DECOLONIZING THE BODY:  An Inquisition

By Nala Walla

The colonialism of the last few hundred years has left a strong imprint upon our bodies.  The impact is clearly visible on our greater Earthly Body–our landscapes:  Fertile soils laid black and bare by plows, left to blow away in the wind.  Roads penetrating nearly every corner of the globe.  Sacred forests torn up to build strip malls–and strip joints.

In order to reclaim our bodies and our communities we look towards the basic operating principles of nature, where diversity ensures strength and resilience in any system. Indigenous peoples recognize this basic diversity principle, and have many ritual and healing practices which cultivate and preserve diversity of the body, the voice, and the mind.

Yet, during the days of the inquisition and witch hunts in Europe, all kinds of people who possessed valuable knowledge about the Earth, the healing herbs, and the human body–including dancers and actors–were decryed to have the “devil” in them and were hunted down, tortured and killed. Those of us of European descent carry the legacy of this violence and repression in our bodies. Into our cellular memory was driven the information that to be caught dancing was to be killed. We need to reteach our bodies that it is okay and quite critical for us to dance again, reclaiming our right to move freely and uninhibited by convention.
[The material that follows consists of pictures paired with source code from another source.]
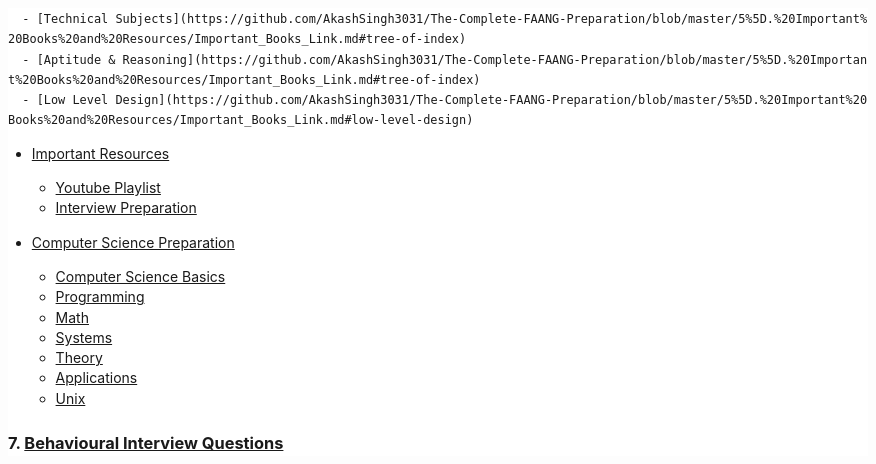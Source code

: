       - [Technical Subjects](https://github.com/AkashSingh3031/The-Complete-FAANG-Preparation/blob/master/5%5D.%20Important%20Books%20and%20Resources/Important_Books_Link.md#tree-of-index)
      - [Aptitude & Reasoning](https://github.com/AkashSingh3031/The-Complete-FAANG-Preparation/blob/master/5%5D.%20Important%20Books%20and%20Resources/Important_Books_Link.md#tree-of-index)
      - [Low Level Design](https://github.com/AkashSingh3031/The-Complete-FAANG-Preparation/blob/master/5%5D.%20Important%20Books%20and%20Resources/Important_Books_Link.md#low-level-design)

   - [Important Resources](https://github.com/AkashSingh3031/The-Complete-FAANG-Preparation/blob/master/5%5D.%20Important%20Books%20and%20Resources/Important_resources.md)
      - [Youtube Playlist](https://github.com/AkashSingh3031/The-Complete-FAANG-Preparation/blob/master/5%5D.%20Important%20Books%20and%20Resources/Important_resources.md#youtube-playlist)
      - [Interview Preparation](https://github.com/AkashSingh3031/The-Complete-FAANG-Preparation/blob/master/5%5D.%20Important%20Books%20and%20Resources/Important_resources.md#interview-prep)

   - [Computer Science Preparation](https://github.com/AkashSingh3031/The-Complete-FAANG-Preparation/blob/master/5%5D.%20Important%20Books%20and%20Resources/Computer%20Science%20Prep.md)
      - [Computer Science Basics](https://github.com/AkashSingh3031/The-Complete-FAANG-Preparation/blob/master/5%5D.%20Important%20Books%20and%20Resources/Computer%20Science%20Prep.md#computer-science-basics)
      - [Programming](https://github.com/AkashSingh3031/The-Complete-FAANG-Preparation/blob/master/5%5D.%20Important%20Books%20and%20Resources/Computer%20Science%20Prep.md#programming)
      - [Math](https://github.com/AkashSingh3031/The-Complete-FAANG-Preparation/blob/master/5%5D.%20Important%20Books%20and%20Resources/Computer%20Science%20Prep.md#math)
      - [Systems](https://github.com/AkashSingh3031/The-Complete-FAANG-Preparation/blob/master/5%5D.%20Important%20Books%20and%20Resources/Computer%20Science%20Prep.md#systems)
      - [Theory](https://github.com/AkashSingh3031/The-Complete-FAANG-Preparation/blob/master/5%5D.%20Important%20Books%20and%20Resources/Computer%20Science%20Prep.md#theory)
      - [Applications](https://github.com/AkashSingh3031/The-Complete-FAANG-Preparation/blob/master/5%5D.%20Important%20Books%20and%20Resources/Computer%20Science%20Prep.md#applications)
      - [Unix](https://github.com/AkashSingh3031/The-Complete-FAANG-Preparation/blob/master/5%5D.%20Important%20Books%20and%20Resources/Computer%20Science%20Prep.md#unix)

### 7. [Behavioural Interview Questions](https://github.com/AkashSingh3031/The-Complete-FAANG-Preparation/tree/master/6%5D.%20Behavioural%20Interview)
To this day, people who step away from the extremely narrow range of culturally accepted movement and touch are considered “crazy” and are ridiculed and rejected.  Even straitjacketed and drugged. Perhaps this one of the reasons why our culture is so obsessed with sex?  When the lights go down, we experience one of the only culturally-sanctioned opportunities to move our bodies in ways that are expressive, instinctual, experimental, wild.

If people were free to move as they were inspired, and if the varieties of publicly accepted touch were expanded beyond a handshake or slap on the back, there would be fewer STDs, fewer unwanted pregnancies, fewer barroom brawls, and fewer advertisements displaying bikini-clad women to sell lawnmowers. Given the limited options permissible for touch and movement in modern culture, people can easily confuse violent, aggressive, or sexual urges with the urge to move, or to be touched, held, or hugged. Practices such as release-style movement and contact improvisation, which involve partnering, are ways of countering the colonization of the body and reclaiming touch and movement as our birthright.